● **Work to complete**: The answer must consist only of the lines in the records below from the line with "See [../../PLAN.md](../../PLAN.md) for" to the line with "Here are some", both included, copied word for word with every picture left out.

Data excerpts

- - -

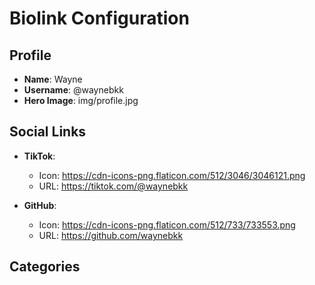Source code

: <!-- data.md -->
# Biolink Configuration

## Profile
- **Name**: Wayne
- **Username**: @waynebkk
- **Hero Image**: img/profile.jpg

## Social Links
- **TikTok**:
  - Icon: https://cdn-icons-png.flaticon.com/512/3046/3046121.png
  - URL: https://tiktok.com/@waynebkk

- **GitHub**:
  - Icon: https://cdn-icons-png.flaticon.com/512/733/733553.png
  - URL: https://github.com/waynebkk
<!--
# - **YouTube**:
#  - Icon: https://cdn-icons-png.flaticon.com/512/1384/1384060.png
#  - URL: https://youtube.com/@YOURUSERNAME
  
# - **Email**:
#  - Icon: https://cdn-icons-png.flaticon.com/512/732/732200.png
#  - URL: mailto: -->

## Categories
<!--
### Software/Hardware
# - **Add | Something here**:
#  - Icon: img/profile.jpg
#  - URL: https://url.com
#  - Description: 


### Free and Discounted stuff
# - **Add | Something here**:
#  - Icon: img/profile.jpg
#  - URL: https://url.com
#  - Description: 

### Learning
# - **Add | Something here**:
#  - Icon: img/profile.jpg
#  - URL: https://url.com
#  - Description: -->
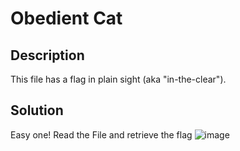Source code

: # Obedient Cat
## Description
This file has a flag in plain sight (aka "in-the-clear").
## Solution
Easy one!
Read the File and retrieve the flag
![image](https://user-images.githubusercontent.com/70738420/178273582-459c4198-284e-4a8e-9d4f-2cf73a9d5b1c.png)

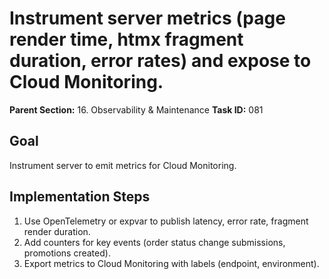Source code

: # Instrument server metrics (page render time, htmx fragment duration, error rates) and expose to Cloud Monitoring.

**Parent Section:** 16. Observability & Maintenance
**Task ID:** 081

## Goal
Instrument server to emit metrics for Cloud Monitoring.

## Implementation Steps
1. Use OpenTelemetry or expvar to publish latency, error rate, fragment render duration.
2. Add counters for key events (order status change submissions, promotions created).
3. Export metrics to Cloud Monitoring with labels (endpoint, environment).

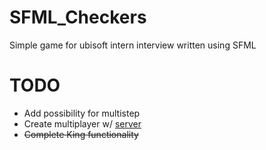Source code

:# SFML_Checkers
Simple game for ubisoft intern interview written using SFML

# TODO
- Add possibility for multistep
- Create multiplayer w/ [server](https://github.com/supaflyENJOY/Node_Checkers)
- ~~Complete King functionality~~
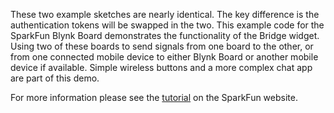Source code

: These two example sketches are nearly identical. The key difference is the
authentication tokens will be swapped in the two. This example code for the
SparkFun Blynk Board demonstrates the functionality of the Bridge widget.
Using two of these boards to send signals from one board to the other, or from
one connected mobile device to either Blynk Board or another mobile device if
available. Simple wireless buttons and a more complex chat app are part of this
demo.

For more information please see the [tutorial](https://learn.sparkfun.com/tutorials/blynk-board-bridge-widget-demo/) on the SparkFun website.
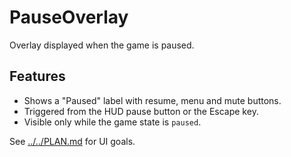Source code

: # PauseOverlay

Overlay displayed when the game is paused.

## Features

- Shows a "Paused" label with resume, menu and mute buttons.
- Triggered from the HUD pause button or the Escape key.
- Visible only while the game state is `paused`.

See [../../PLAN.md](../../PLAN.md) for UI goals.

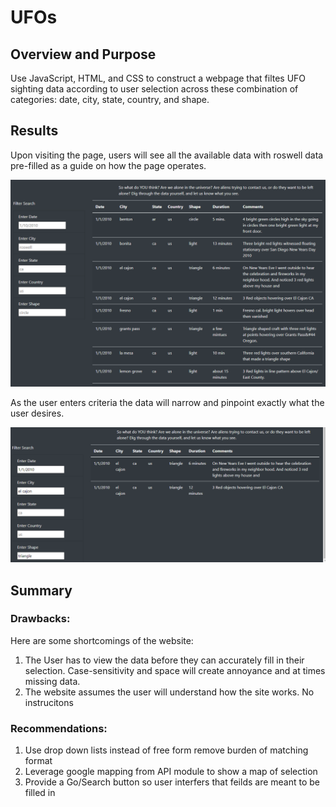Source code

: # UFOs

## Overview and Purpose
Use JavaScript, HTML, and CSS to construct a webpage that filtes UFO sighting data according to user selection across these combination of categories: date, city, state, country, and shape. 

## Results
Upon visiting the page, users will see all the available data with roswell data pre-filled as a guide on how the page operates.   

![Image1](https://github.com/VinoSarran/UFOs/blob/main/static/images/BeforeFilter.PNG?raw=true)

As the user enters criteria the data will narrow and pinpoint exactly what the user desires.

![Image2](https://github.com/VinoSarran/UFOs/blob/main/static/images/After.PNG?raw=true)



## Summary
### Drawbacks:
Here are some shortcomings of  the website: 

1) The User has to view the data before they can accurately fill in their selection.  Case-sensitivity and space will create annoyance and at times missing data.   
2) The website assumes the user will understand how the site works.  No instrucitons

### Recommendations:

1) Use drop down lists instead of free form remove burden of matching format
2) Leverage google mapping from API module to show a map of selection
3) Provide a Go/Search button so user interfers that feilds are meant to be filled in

- - -

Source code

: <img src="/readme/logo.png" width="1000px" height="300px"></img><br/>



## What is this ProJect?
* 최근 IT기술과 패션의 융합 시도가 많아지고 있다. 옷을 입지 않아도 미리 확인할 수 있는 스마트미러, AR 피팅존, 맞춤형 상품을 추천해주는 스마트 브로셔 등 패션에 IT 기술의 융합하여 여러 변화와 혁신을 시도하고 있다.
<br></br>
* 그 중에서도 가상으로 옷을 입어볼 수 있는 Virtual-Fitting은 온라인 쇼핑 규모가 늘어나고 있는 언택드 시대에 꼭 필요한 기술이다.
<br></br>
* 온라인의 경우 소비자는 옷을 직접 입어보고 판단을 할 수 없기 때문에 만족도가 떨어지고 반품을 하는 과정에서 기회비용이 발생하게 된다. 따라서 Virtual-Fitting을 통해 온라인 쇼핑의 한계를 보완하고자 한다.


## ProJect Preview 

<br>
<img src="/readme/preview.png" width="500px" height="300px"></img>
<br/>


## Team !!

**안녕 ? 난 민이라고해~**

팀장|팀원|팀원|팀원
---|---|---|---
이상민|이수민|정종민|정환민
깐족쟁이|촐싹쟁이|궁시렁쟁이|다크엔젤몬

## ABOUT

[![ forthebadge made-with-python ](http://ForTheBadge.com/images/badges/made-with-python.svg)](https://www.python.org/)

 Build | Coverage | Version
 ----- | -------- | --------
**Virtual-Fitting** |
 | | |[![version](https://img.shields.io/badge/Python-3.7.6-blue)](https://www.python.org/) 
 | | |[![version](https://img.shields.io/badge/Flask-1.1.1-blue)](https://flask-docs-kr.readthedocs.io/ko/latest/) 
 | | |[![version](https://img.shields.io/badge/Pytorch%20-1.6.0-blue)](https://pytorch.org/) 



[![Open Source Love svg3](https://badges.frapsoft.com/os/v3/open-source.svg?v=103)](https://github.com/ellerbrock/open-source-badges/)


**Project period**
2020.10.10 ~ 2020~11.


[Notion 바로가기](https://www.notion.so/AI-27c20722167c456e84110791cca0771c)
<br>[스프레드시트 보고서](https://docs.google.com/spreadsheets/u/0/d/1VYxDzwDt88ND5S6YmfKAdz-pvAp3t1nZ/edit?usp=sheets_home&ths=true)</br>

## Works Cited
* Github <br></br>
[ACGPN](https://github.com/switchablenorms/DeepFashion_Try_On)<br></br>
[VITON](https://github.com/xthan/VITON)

- - -

● **Task output**:
See [../../PLAN.md](../../PLAN.md) for UI goals.

Source code

: # UFOs

## Overview and Purpose
Use JavaScript, HTML, and CSS to construct a webpage that filtes UFO sighting data according to user selection across these combination of categories: date, city, state, country, and shape. 

## Results
Upon visiting the page, users will see all the available data with roswell data pre-filled as a guide on how the page operates.   

![Image1](https://github.com/VinoSarran/UFOs/blob/main/static/images/BeforeFilter.PNG?raw=true)

As the user enters criteria the data will narrow and pinpoint exactly what the user desires.

![Image2](https://github.com/VinoSarran/UFOs/blob/main/static/images/After.PNG?raw=true)



## Summary
### Drawbacks:
Here are some shortcomings of  the website: 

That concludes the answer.